TASK TO COMPLETE —
Among the records below, find the line that has "File [an issue](issues), or"; from there, give the lines again exactly, and stop after the line that has "The impetus for".
====
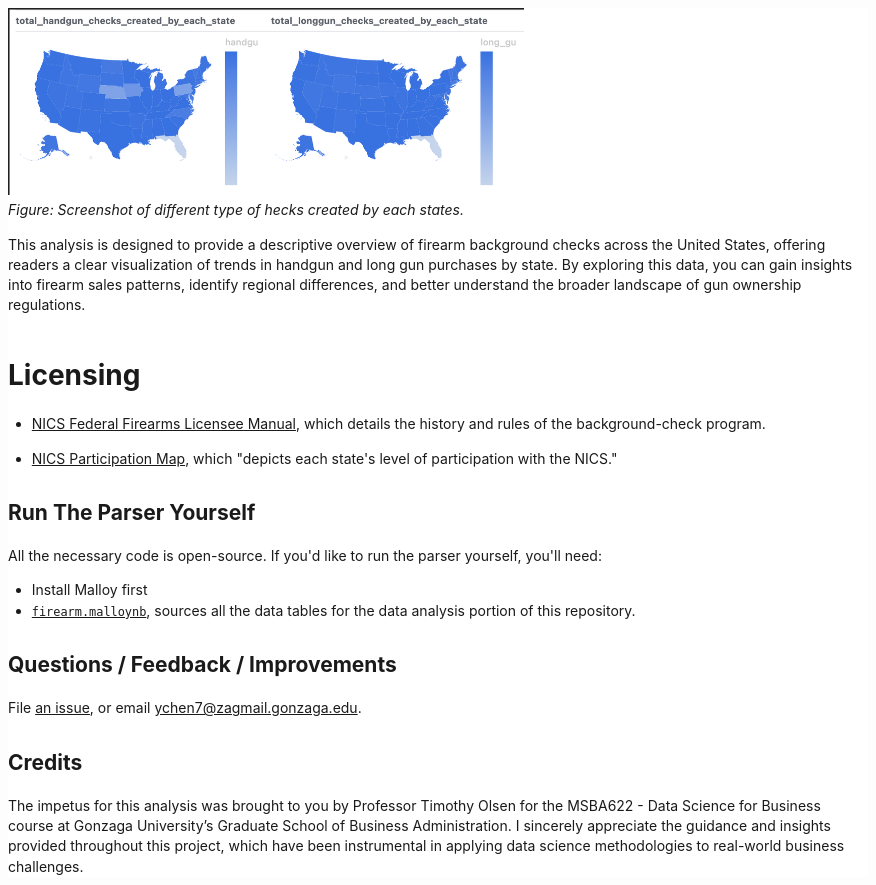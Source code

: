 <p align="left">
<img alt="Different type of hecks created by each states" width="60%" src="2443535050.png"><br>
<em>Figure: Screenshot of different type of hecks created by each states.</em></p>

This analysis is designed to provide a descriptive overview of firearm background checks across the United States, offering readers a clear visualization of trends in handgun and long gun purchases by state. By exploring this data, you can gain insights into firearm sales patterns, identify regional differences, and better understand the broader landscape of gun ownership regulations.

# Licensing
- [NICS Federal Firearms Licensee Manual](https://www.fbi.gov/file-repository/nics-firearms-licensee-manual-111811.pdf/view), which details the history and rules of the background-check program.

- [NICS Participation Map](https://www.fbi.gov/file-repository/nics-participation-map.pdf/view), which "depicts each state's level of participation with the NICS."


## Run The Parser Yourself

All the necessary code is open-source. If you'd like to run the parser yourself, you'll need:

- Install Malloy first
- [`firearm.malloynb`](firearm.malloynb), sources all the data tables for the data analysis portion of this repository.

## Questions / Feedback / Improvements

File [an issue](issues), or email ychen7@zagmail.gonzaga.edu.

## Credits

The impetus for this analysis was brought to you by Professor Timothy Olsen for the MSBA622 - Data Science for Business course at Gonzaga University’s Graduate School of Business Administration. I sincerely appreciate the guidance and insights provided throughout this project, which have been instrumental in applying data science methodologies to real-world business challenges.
====
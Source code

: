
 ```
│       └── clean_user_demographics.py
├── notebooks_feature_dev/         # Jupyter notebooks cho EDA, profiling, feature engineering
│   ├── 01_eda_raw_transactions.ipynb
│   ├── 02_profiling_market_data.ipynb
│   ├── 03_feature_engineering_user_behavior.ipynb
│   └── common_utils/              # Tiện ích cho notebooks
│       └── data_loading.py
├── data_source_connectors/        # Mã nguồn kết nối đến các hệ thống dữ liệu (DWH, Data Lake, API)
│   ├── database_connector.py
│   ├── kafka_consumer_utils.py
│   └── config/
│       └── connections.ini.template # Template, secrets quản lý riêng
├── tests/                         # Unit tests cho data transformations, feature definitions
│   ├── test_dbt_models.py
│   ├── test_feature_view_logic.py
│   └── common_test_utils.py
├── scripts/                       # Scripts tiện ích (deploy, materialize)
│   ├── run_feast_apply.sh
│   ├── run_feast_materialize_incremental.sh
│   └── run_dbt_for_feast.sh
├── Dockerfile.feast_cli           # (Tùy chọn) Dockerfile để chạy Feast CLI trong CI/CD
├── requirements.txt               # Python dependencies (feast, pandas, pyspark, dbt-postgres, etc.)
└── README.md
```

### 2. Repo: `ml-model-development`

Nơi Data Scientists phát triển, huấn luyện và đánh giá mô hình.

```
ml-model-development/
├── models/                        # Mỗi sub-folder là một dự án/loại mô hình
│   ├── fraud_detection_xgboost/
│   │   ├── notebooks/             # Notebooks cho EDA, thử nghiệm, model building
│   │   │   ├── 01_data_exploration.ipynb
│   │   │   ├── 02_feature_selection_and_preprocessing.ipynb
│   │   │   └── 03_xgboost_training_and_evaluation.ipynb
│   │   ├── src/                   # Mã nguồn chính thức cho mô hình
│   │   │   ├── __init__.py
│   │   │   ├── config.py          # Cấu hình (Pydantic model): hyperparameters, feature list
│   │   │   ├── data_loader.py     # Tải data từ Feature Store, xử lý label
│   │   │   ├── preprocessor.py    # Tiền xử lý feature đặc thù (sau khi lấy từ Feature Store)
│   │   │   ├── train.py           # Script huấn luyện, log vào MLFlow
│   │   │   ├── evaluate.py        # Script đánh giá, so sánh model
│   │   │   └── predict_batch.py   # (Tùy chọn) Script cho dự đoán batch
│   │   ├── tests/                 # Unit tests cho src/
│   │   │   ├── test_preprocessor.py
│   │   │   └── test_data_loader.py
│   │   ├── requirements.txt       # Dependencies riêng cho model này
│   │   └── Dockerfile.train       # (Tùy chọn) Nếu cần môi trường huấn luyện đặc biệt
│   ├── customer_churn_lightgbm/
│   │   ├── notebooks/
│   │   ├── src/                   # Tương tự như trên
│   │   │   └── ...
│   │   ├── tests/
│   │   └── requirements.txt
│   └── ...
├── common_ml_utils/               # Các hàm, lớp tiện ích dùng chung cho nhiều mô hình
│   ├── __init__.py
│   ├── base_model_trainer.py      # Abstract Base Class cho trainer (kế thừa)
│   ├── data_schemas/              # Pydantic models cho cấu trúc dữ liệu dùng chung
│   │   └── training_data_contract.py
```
====
FINISHED EXERCISE —
File [an issue](issues), or email ychen7@zagmail.gonzaga.edu.

## Credits

The impetus for this analysis was brought to you by Professor Timothy Olsen for the MSBA622 - Data Science for Business course at Gonzaga University’s Graduate School of Business Administration. I sincerely appreciate the guidance and insights provided throughout this project, which have been instrumental in applying data science methodologies to real-world business challenges.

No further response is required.